Tag: deep work

  • Why your packed calendar is actually a massive red flag for your career

    Why your packed calendar is actually a massive red flag for your career

    If you show me a calendar that looks like a game of Tetris played by a color-blind person, I don’t see a high performer. I see a catastrophe. I see someone who has lost control of their time and, more importantly, their ability to produce anything of actual value.

    Being “busy” is the ultimate hiding spot. It’s the easiest way to feel like you’re winning while you’re actually just spinning your wheels in the mud. We’ve turned responsiveness into a personality trait, and it’s killing our careers. If you’re answering every Slack message in thirty seconds, you aren’t a team player; you’re a distraction-addict who can’t handle the silence of real thought.

    The Tuesday I realized I was a fraud

    Back in 2018, I was working as a project coordinator for a small logistics firm in Chicago. My desk was a mess of Post-it notes, I had three monitors going, and I felt like a god. I was the person everyone came to. I was “in the loop.” I remember sitting in my car at 6:00 PM on a rainy Tuesday, staring at the steering wheel, and realizing I couldn’t name a single thing I had actually built or solved that day. I had sent 142 emails. I had attended four meetings that could have been a single bullet point. I had managed to be busy for ten hours without doing a single minute of real work.

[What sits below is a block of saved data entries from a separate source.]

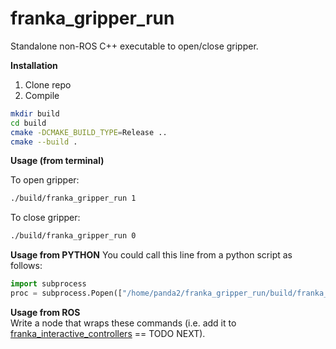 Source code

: # franka_gripper_run
Standalone non-ROS C++ executable to open/close gripper.


**Installation**

1. Clone repo
2. Compile
```bash
mkdir build
cd build
cmake -DCMAKE_BUILD_TYPE=Release ..
cmake --build .
```

**Usage (from terminal)** 

To open gripper:

```bash
./build/franka_gripper_run 1
```

To close gripper:

```bash
./build/franka_gripper_run 0
```

**Usage from PYTHON**
You could call this line from a python script as follows:

```python
import subprocess 
proc = subprocess.Popen(["/home/panda2/franka_gripper_run/build/franka_gripper_run", "1"])
```

**Usage from ROS**  
Write a node that wraps these commands (i.e. add it to [franka_interactive_controllers](https://github.com/nbfigueroa/franka_interactive_controllers) == TODO NEXT). 
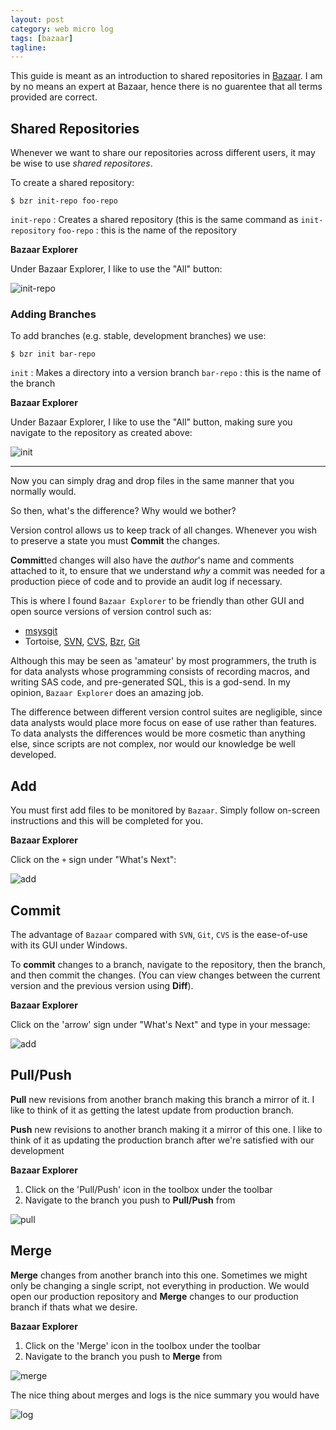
 ```yaml
---
layout: post
category: web micro log
tags: [bazaar]
tagline:
---
```


This guide is meant as an introduction to shared repositories in [Bazaar](http://bazaar.canonical.com/en/). I am by no means an expert at Bazaar, hence there is no guarentee that all terms provided are correct.

## Shared Repositories

Whenever we want to share our repositories across different users, it may be wise to use _shared repositores_.

To create a shared repository:

    $ bzr init-repo foo-repo

`init-repo` : Creates a shared repository (this is the same command as `init-repository`
`foo-repo` : this is the name of the repository

**Bazaar Explorer**

Under Bazaar Explorer, I like to use the "All" button:

![init-repo](/img/bazaar-guide/init-repo.png)

### Adding Branches

To add branches (e.g. stable, development branches) we use:

    $ bzr init bar-repo

`init` : Makes a directory into a version branch
`bar-repo` : this is the name of the branch

**Bazaar Explorer**

Under Bazaar Explorer, I like to use the "All" button, making sure you navigate to the repository as created above:

![init](/img/bazaar-guide/init-repo.png)

---

Now you can simply drag and drop files in the same manner that you normally would.

So then, what's the difference? Why would we bother?

Version control allows us to keep track of all changes. Whenever you wish to preserve a state you must **Commit** the changes.

**Commit**ted changes will also have the _author_'s name and comments attached to it, to ensure that we understand _why_ a commit was needed for a production piece of code and to provide an audit log if necessary.

This is where I found `Bazaar Explorer` to be friendly than other GUI and open source versions of version control such as:

- [msysgit](http://code.google.com/p/msysgit/)
- Tortoise, [SVN](http://tortoisesvn.tigris.org/), [CVS](http://www.tortoisecvs.org/), [Bzr](http://wiki.bazaar.canonical.com/TortoiseBzr), [Git](http://code.google.com/p/tortoisegit/)

Although this may be seen as 'amateur' by most programmers, the truth is for data analysts whose programming consists of recording macros, and writing SAS code, and pre-generated SQL, this is a god-send. In my opinion, `Bazaar Explorer` does an amazing job.

The difference between different version control suites are negligible, since data analysts would place more focus on ease of use rather than features. To data analysts the differences would be more cosmetic than anything else, since scripts are not complex, nor would our knowledge be well developed.

## Add

You must first add files to be monitored by `Bazaar`. Simply follow on-screen instructions and this will be completed for you.

**Bazaar Explorer**

Click on the `+` sign under "What's Next":

![add](/img/bazaar-guide/add.png)

## Commit

The advantage of `Bazaar` compared with `SVN`, `Git`, `CVS` is the ease-of-use with its GUI under Windows.

To **commit** changes to a branch, navigate to the repository, then the branch, and then commit the changes. (You can view changes between the current version and the previous version using **Diff**).

**Bazaar Explorer**

Click on the 'arrow' sign under "What's Next" and type in your message:

![add](/img/bazaar-guide/add.png)

## Pull/Push

**Pull** new revisions from another branch making this branch a mirror of it. I like to think of it as getting the latest update from production branch.

**Push** new revisions to another branch making it a mirror of this one. I like to think of it as updating the production branch after we're satisfied with our development

**Bazaar Explorer**

1.  Click on the 'Pull/Push' icon in the toolbox under the toolbar
2.  Navigate to the branch you push to **Pull/Push** from

![pull](/img/bazaar-guide/pull.png)

## Merge

**Merge** changes from another branch into this one. Sometimes we might only be changing a single script, not everything in production. We would open our production repository and **Merge** changes to our production branch if thats what we desire.

**Bazaar Explorer**

1.  Click on the 'Merge' icon in the toolbox under the toolbar
2.  Navigate to the branch you push to **Merge** from

![merge](/img/bazaar-guide/merge.png)

The nice thing about merges and logs is the nice summary you would have

![log](/img/bazaar-guide/log.png)
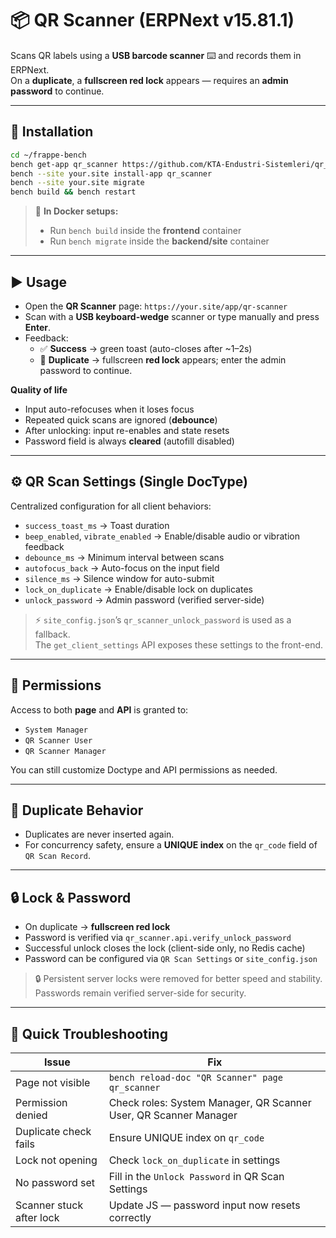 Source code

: # 📦 QR Scanner (ERPNext v15.81.1)

Scans QR labels using a **USB barcode scanner** ⌨️ and records them in ERPNext.  
On a **duplicate**, a **fullscreen red lock** appears — requires an **admin password** to continue.

---

## 🧰 Installation
```bash
cd ~/frappe-bench
bench get-app qr_scanner https://github.com/KTA-Endustri-Sistemleri/qr_scanner.git
bench --site your.site install-app qr_scanner
bench --site your.site migrate
bench build && bench restart
```
> 🐳 **In Docker setups:**  
> - Run `bench build` inside the **frontend** container  
> - Run `bench migrate` inside the **backend/site** container

---

## ▶️ Usage
- Open the **QR Scanner** page: `https://your.site/app/qr-scanner`  
- Scan with a **USB keyboard-wedge** scanner or type manually and press **Enter**.  
- Feedback:
  - ✅ **Success** → green toast (auto-closes after ~1–2s)  
  - 🔁 **Duplicate** → fullscreen **red lock** appears; enter the admin password to continue.

**Quality of life**
- Input auto-refocuses when it loses focus  
- Repeated quick scans are ignored (**debounce**)  
- After unlocking: input re-enables and state resets  
- Password field is always **cleared** (autofill disabled)

---

## ⚙️ QR Scan Settings (Single DocType)
Centralized configuration for all client behaviors:
- `success_toast_ms` → Toast duration  
- `beep_enabled`, `vibrate_enabled` → Enable/disable audio or vibration feedback  
- `debounce_ms` → Minimum interval between scans  
- `autofocus_back` → Auto-focus on the input field  
- `silence_ms` → Silence window for auto-submit  
- `lock_on_duplicate` → Enable/disable lock on duplicates  
- `unlock_password` → Admin password (verified server-side)

> ⚡ `site_config.json`’s `qr_scanner_unlock_password` is used as a fallback.  
> The `get_client_settings` API exposes these settings to the front-end.

---

## 🔐 Permissions
Access to both **page** and **API** is granted to:
- `System Manager`
- `QR Scanner User`
- `QR Scanner Manager`

You can still customize Doctype and API permissions as needed.

---

## 🧪 Duplicate Behavior
- Duplicates are never inserted again.  
- For concurrency safety, ensure a **UNIQUE index** on the `qr_code` field of `QR Scan Record`.

---

## 🔒 Lock & Password
- On duplicate → **fullscreen red lock**  
- Password is verified via `qr_scanner.api.verify_unlock_password`  
- Successful unlock closes the lock (client-side only, no Redis cache)  
- Password can be configured via `QR Scan Settings` or `site_config.json`

> 🔒 Persistent server locks were removed for better speed and stability.  
> Passwords remain verified server-side for security.

---

## 🧩 Quick Troubleshooting
| Issue | Fix |
|--------|------|
| Page not visible | `bench reload-doc "QR Scanner" page qr_scanner` |
| Permission denied | Check roles: System Manager, QR Scanner User, QR Scanner Manager |
| Duplicate check fails | Ensure UNIQUE index on `qr_code` |
| Lock not opening | Check `lock_on_duplicate` in settings |
| No password set | Fill in the `Unlock Password` in QR Scan Settings |
| Scanner stuck after lock | Update JS — password input now resets correctly |
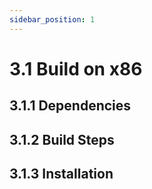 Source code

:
 ```yaml
---
sidebar_position: 1
---
```

# 3.1 Build on x86

## 3.1.1 Dependencies

## 3.1.2 Build Steps

## 3.1.3 Installation
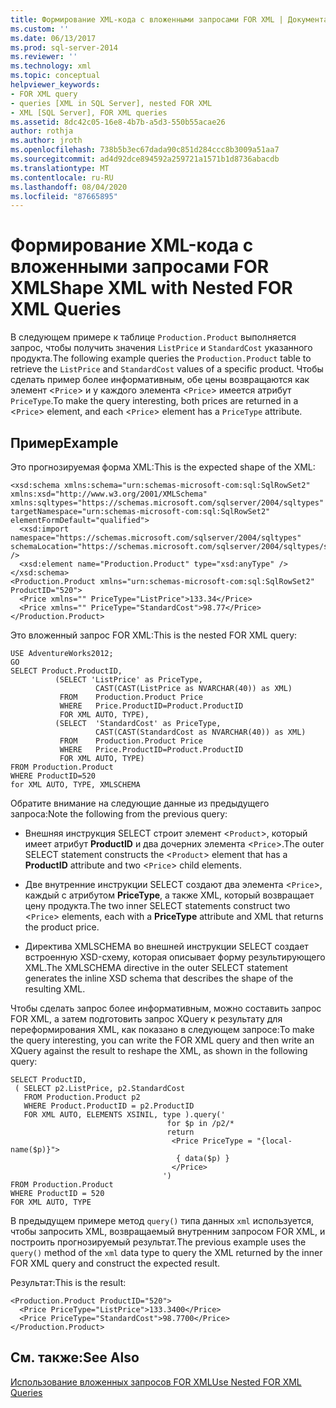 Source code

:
 ```yaml
---
title: Формирование XML-кода с вложенными запросами FOR XML | Документация Майкрософт
ms.custom: ''
ms.date: 06/13/2017
ms.prod: sql-server-2014
ms.reviewer: ''
ms.technology: xml
ms.topic: conceptual
helpviewer_keywords:
- FOR XML query
- queries [XML in SQL Server], nested FOR XML
- XML [SQL Server], FOR XML queries
ms.assetid: 8dc42c05-16e8-4b7b-a5d3-550b55acae26
author: rothja
ms.author: jroth
ms.openlocfilehash: 738b5b3ec67dada90c851d284ccc8b3009a51aa7
ms.sourcegitcommit: ad4d92dce894592a259721a1571b1d8736abacdb
ms.translationtype: MT
ms.contentlocale: ru-RU
ms.lasthandoff: 08/04/2020
ms.locfileid: "87665895"
---
```

# <a name="shape-xml-with-nested-for-xml-queries"></a><span data-ttu-id="dffce-102">Формирование XML-кода с вложенными запросами FOR XML</span><span class="sxs-lookup"><span data-stu-id="dffce-102">Shape XML with Nested FOR XML Queries</span></span>
  <span data-ttu-id="dffce-103">В следующем примере к таблице `Production.Product` выполняется запрос, чтобы получить значения `ListPrice` и `StandardCost` указанного продукта.</span><span class="sxs-lookup"><span data-stu-id="dffce-103">The following example queries the `Production.Product` table to retrieve the `ListPrice` and `StandardCost` values of a specific product.</span></span> <span data-ttu-id="dffce-104">Чтобы сделать пример более информативным, обе цены возвращаются как элемент <`Price`> и у каждого элемента <`Price`> имеется атрибут `PriceType`.</span><span class="sxs-lookup"><span data-stu-id="dffce-104">To make the query interesting, both prices are returned in a <`Price`> element, and each <`Price`> element has a `PriceType` attribute.</span></span>  
  
## <a name="example"></a><span data-ttu-id="dffce-105">Пример</span><span class="sxs-lookup"><span data-stu-id="dffce-105">Example</span></span>  
 <span data-ttu-id="dffce-106">Это прогнозируемая форма XML:</span><span class="sxs-lookup"><span data-stu-id="dffce-106">This is the expected shape of the XML:</span></span>  
  
```  
<xsd:schema xmlns:schema="urn:schemas-microsoft-com:sql:SqlRowSet2" xmlns:xsd="http://www.w3.org/2001/XMLSchema" xmlns:sqltypes="https://schemas.microsoft.com/sqlserver/2004/sqltypes" targetNamespace="urn:schemas-microsoft-com:sql:SqlRowSet2" elementFormDefault="qualified">  
  <xsd:import namespace="https://schemas.microsoft.com/sqlserver/2004/sqltypes" schemaLocation="https://schemas.microsoft.com/sqlserver/2004/sqltypes/sqltypes.xsd" />  
  <xsd:element name="Production.Product" type="xsd:anyType" />  
</xsd:schema>  
<Production.Product xmlns="urn:schemas-microsoft-com:sql:SqlRowSet2" ProductID="520">  
  <Price xmlns="" PriceType="ListPrice">133.34</Price>  
  <Price xmlns="" PriceType="StandardCost">98.77</Price>  
</Production.Product>  
```  
  
 <span data-ttu-id="dffce-107">Это вложенный запрос FOR XML:</span><span class="sxs-lookup"><span data-stu-id="dffce-107">This is the nested FOR XML query:</span></span>  
  
```  
USE AdventureWorks2012;  
GO  
SELECT Product.ProductID,   
          (SELECT 'ListPrice' as PriceType,   
                   CAST(CAST(ListPrice as NVARCHAR(40)) as XML)   
           FROM    Production.Product Price   
           WHERE   Price.ProductID=Product.ProductID   
           FOR XML AUTO, TYPE),  
          (SELECT  'StandardCost' as PriceType,   
                   CAST(CAST(StandardCost as NVARCHAR(40)) as XML)   
           FROM    Production.Product Price   
           WHERE   Price.ProductID=Product.ProductID   
           FOR XML AUTO, TYPE)  
FROM Production.Product  
WHERE ProductID=520  
for XML AUTO, TYPE, XMLSCHEMA  
```  
  
 <span data-ttu-id="dffce-108">Обратите внимание на следующие данные из предыдущего запроса:</span><span class="sxs-lookup"><span data-stu-id="dffce-108">Note the following from the previous query:</span></span>  
  
-   <span data-ttu-id="dffce-109">Внешняя инструкция SELECT строит элемент <`Product`>, который имеет атрибут **ProductID** и два дочерних элемента <`Price`>.</span><span class="sxs-lookup"><span data-stu-id="dffce-109">The outer SELECT statement constructs the <`Product`> element that has a **ProductID** attribute and two <`Price`> child elements.</span></span>  
  
-   <span data-ttu-id="dffce-110">Две внутренние инструкции SELECT создают два элемента <`Price`>, каждый с атрибутом **PriceType**, а также XML, который возвращает цену продукта.</span><span class="sxs-lookup"><span data-stu-id="dffce-110">The two inner SELECT statements construct two <`Price`> elements, each with a **PriceType** attribute and XML that returns the product price.</span></span>  
  
-   <span data-ttu-id="dffce-111">Директива XMLSCHEMA во внешней инструкции SELECT создает встроенную XSD-схему, которая описывает форму результирующего XML.</span><span class="sxs-lookup"><span data-stu-id="dffce-111">The XMLSCHEMA directive in the outer SELECT statement generates the inline XSD schema that describes the shape of the resulting XML.</span></span>  
  
 <span data-ttu-id="dffce-112">Чтобы сделать запрос более информативным, можно составить запрос FOR XML, а затем подготовить запрос XQuery к результату для переформирования XML, как показано в следующем запросе:</span><span class="sxs-lookup"><span data-stu-id="dffce-112">To make the query interesting, you can write the FOR XML query and then write an XQuery against the result to reshape the XML, as shown in the following query:</span></span>  
  
```  
SELECT ProductID,   
 ( SELECT p2.ListPrice, p2.StandardCost  
   FROM Production.Product p2   
   WHERE Product.ProductID = p2.ProductID  
   FOR XML AUTO, ELEMENTS XSINIL, type ).query('  
                                   for $p in /p2/*  
                                   return   
                                    <Price PriceType = "{local-name($p)}">  
                                     { data($p) }  
                                    </Price>  
                                  ')  
FROM Production.Product  
WHERE ProductID = 520  
FOR XML AUTO, TYPE  
```  
  
 <span data-ttu-id="dffce-113">В предыдущем примере метод `query()` типа данных `xml` используется, чтобы запросить XML, возвращаемый внутренним запросом FOR XML, и построить прогнозируемый результат.</span><span class="sxs-lookup"><span data-stu-id="dffce-113">The previous example uses the `query()` method of the `xml` data type to query the XML returned by the inner FOR XML query and construct the expected result.</span></span>  
  
 <span data-ttu-id="dffce-114">Результат:</span><span class="sxs-lookup"><span data-stu-id="dffce-114">This is the result:</span></span>  
  
```  
<Production.Product ProductID="520">  
  <Price PriceType="ListPrice">133.3400</Price>  
  <Price PriceType="StandardCost">98.7700</Price>  
</Production.Product>  
```  
  
## <a name="see-also"></a><span data-ttu-id="dffce-115">См. также:</span><span class="sxs-lookup"><span data-stu-id="dffce-115">See Also</span></span>  
 [<span data-ttu-id="dffce-116">Использование вложенных запросов FOR XML</span><span class="sxs-lookup"><span data-stu-id="dffce-116">Use Nested FOR XML Queries</span></span>](use-nested-for-xml-queries.md)  
  
  
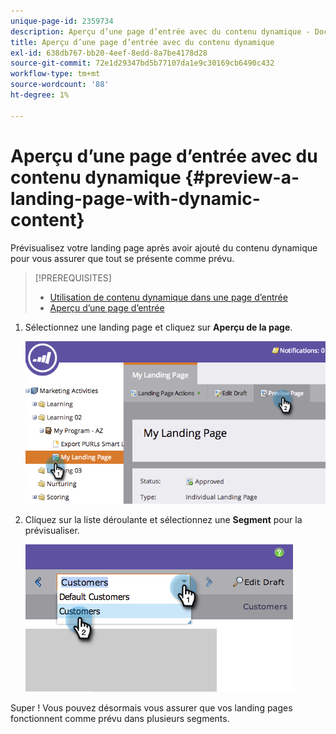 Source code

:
 ```yaml
---
unique-page-id: 2359734
description: Aperçu d’une page d’entrée avec du contenu dynamique - Documents Marketo - Documentation du produit
title: Aperçu d’une page d’entrée avec du contenu dynamique
exl-id: 638db767-bb20-4eef-8edd-8a7be4178d28
source-git-commit: 72e1d29347bd5b77107da1e9c30169cb6490c432
workflow-type: tm+mt
source-wordcount: '88'
ht-degree: 1%

---
```


# Aperçu d’une page d’entrée avec du contenu dynamique {#preview-a-landing-page-with-dynamic-content}

Prévisualisez votre landing page après avoir ajouté du contenu dynamique pour vous assurer que tout se présente comme prévu.

>[!PREREQUISITES]
>
>* [Utilisation de contenu dynamique dans une page d’entrée](/help/marketo/product-docs/demand-generation/landing-pages/personalizing-landing-pages/use-dynamic-content-in-a-landing-page.md)
>* [Aperçu d’une page d’entrée](/help/marketo/product-docs/demand-generation/landing-pages/landing-page-actions/preview-a-landing-page.md)


1. Sélectionnez une landing page et cliquez sur **Aperçu de la page**.

   ![](assets/image2014-9-17-16-3a9-3a55.png)

1. Cliquez sur la liste déroulante et sélectionnez une **Segment** pour la prévisualiser.

   ![](assets/image2014-9-25-15-3a34-3a40.png)

Super ! Vous pouvez désormais vous assurer que vos landing pages fonctionnent comme prévu dans plusieurs segments.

    It was embarrassing. I felt like a hollow shell of a professional. I was essentially a human router, just moving information from one place to another without adding any value. Busyness is like a weighted blanket for a mediocre career; it makes you feel safe while you’re doing nothing.

    Anyway, I quit that job six months later because I couldn’t stand the person I was becoming. But I digress. The point is, shallow work—those low-value, logistical tasks that keep you busy but don’t move the needle—is a trap we set for ourselves because deep work is actually hard and lonely.

    Why I think the “4-hour rule” is total nonsense

    Flat lay image of a calendar with a purple ribbon and the text 'Keep Calm and Check Your Balls' for testicular cancer awareness.

    I know people will disagree with me here, and Cal Newport is obviously a genius, but I think the idea that most people can do four hours of deep work a day is a flat-out lie. I’ve tried. I’ve tracked it using a physical stopwatch on my desk for three months straight. My average “actual” deep work time? 52 minutes. On a great day? Maybe 90 minutes.

    What I mean is—actually, let me put it differently. We lie to ourselves about how much we can actually focus. Most people who claim they do four hours of deep work are actually just doing two hours of work and two hours of “thinking about work” while staring at a Google Doc. Real deep work—the kind that makes your brain feel hot and tired—is exhausting. If you can do one solid hour of it, you’ve already won the day. Most people do zero.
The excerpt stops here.